(DATA FOR ANALYSIS begins)

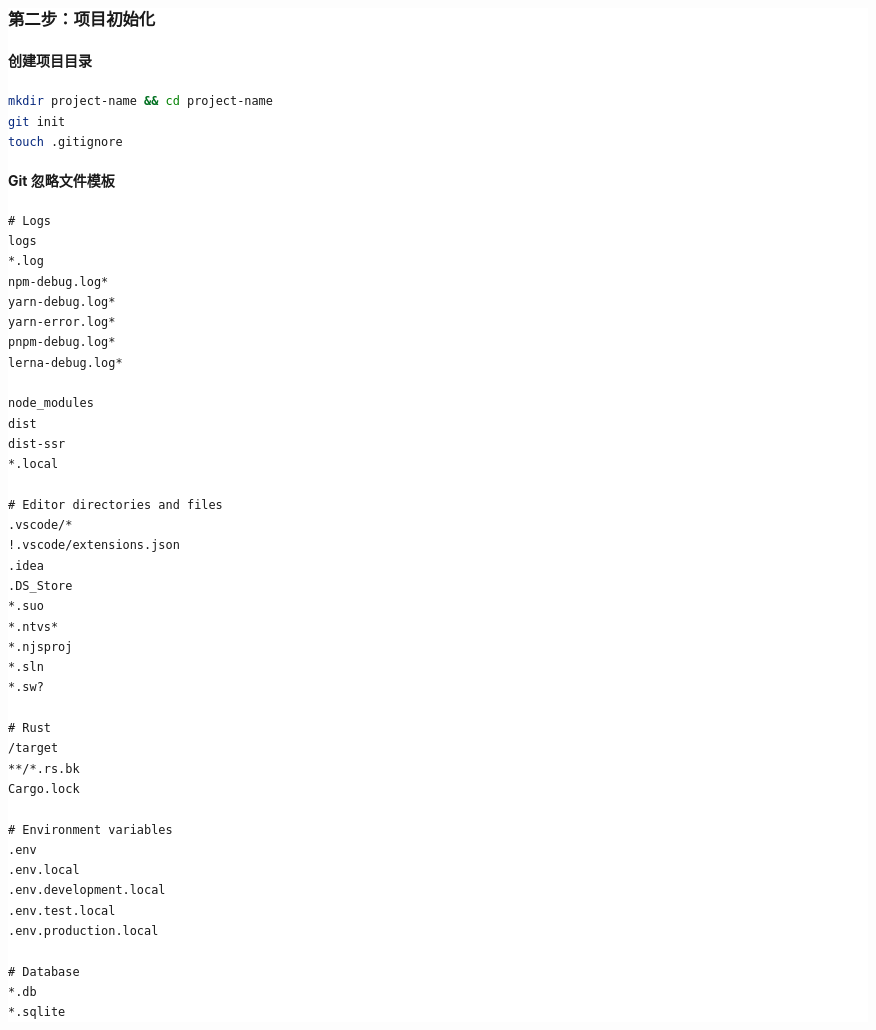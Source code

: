 ### 第二步：项目初始化

#### 创建项目目录
```bash
mkdir project-name && cd project-name
git init
touch .gitignore
```

#### Git 忽略文件模板
```gitignore
# Logs
logs
*.log
npm-debug.log*
yarn-debug.log*
yarn-error.log*
pnpm-debug.log*
lerna-debug.log*

node_modules
dist
dist-ssr
*.local

# Editor directories and files
.vscode/*
!.vscode/extensions.json
.idea
.DS_Store
*.suo
*.ntvs*
*.njsproj
*.sln
*.sw?

# Rust
/target
**/*.rs.bk
Cargo.lock

# Environment variables
.env
.env.local
.env.development.local
.env.test.local
.env.production.local

# Database
*.db
*.sqlite
```

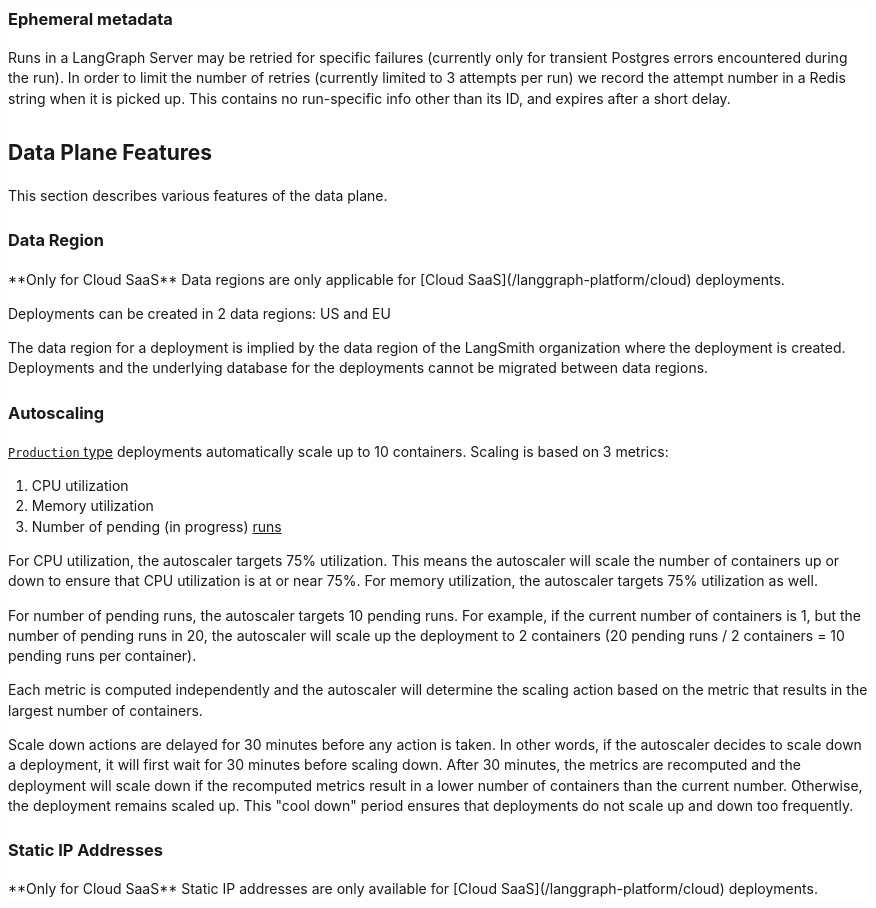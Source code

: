 ### Ephemeral metadata

Runs in a LangGraph Server may be retried for specific failures (currently only for transient Postgres errors encountered during the run). In order to limit the number of retries (currently limited to 3 attempts per run) we record the attempt number in a Redis string when it is picked up. This contains no run-specific info other than its ID, and expires after a short delay.

## Data Plane Features

This section describes various features of the data plane.

### Data Region

<Info>
  **Only for Cloud SaaS**
  Data regions are only applicable for [Cloud SaaS](/langgraph-platform/cloud) deployments.
</Info>

Deployments can be created in 2 data regions: US and EU

The data region for a deployment is implied by the data region of the LangSmith organization where the deployment is created. Deployments and the underlying database for the deployments cannot be migrated between data regions.

### Autoscaling

[`Production` type](/langgraph-platform/control-plane#deployment-types) deployments automatically scale up to 10 containers. Scaling is based on 3 metrics:

1. CPU utilization
2. Memory utilization
3. Number of pending (in progress) [runs](/langgraph-platform/assistants#execution)

For CPU utilization, the autoscaler targets 75% utilization. This means the autoscaler will scale the number of containers up or down to ensure that CPU utilization is at or near 75%. For memory utilization, the autoscaler targets 75% utilization as well.

For number of pending runs, the autoscaler targets 10 pending runs. For example, if the current number of containers is 1, but the number of pending runs in 20, the autoscaler will scale up the deployment to 2 containers (20 pending runs / 2 containers = 10 pending runs per container).

Each metric is computed independently and the autoscaler will determine the scaling action based on the metric that results in the largest number of containers.

Scale down actions are delayed for 30 minutes before any action is taken. In other words, if the autoscaler decides to scale down a deployment, it will first wait for 30 minutes before scaling down. After 30 minutes, the metrics are recomputed and the deployment will scale down if the recomputed metrics result in a lower number of containers than the current number. Otherwise, the deployment remains scaled up. This "cool down" period ensures that deployments do not scale up and down too frequently.

### Static IP Addresses

<Info>
  **Only for Cloud SaaS**
  Static IP addresses are only available for [Cloud SaaS](/langgraph-platform/cloud) deployments.
</Info>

(DATA FOR ANALYSIS ends)

| WORK INSTRUCTION |
Among the entries above, copy exactly the stretch from the line holding "#### Git 忽略文件模板" through the line holding "### Autoscaling", leaving out any pictures.

| RESULT OF THIS TASK |
#### Git 忽略文件模板
```gitignore
# Logs
logs
*.log
npm-debug.log*
yarn-debug.log*
yarn-error.log*
pnpm-debug.log*
lerna-debug.log*

node_modules
dist
dist-ssr
*.local

# Editor directories and files
.vscode/*
!.vscode/extensions.json
.idea
.DS_Store
*.suo
*.ntvs*
*.njsproj
*.sln
*.sw?

# Rust
/target
**/*.rs.bk
Cargo.lock

# Environment variables
.env
.env.local
.env.development.local
.env.test.local
.env.production.local

# Database
*.db
*.sqlite
```

Source code

: ### Ephemeral metadata

Runs in a LangGraph Server may be retried for specific failures (currently only for transient Postgres errors encountered during the run). In order to limit the number of retries (currently limited to 3 attempts per run) we record the attempt number in a Redis string when it is picked up. This contains no run-specific info other than its ID, and expires after a short delay.

## Data Plane Features

This section describes various features of the data plane.

### Data Region

<Info>
  **Only for Cloud SaaS**
  Data regions are only applicable for [Cloud SaaS](/langgraph-platform/cloud) deployments.
</Info>

Deployments can be created in 2 data regions: US and EU

The data region for a deployment is implied by the data region of the LangSmith organization where the deployment is created. Deployments and the underlying database for the deployments cannot be migrated between data regions.

### Autoscaling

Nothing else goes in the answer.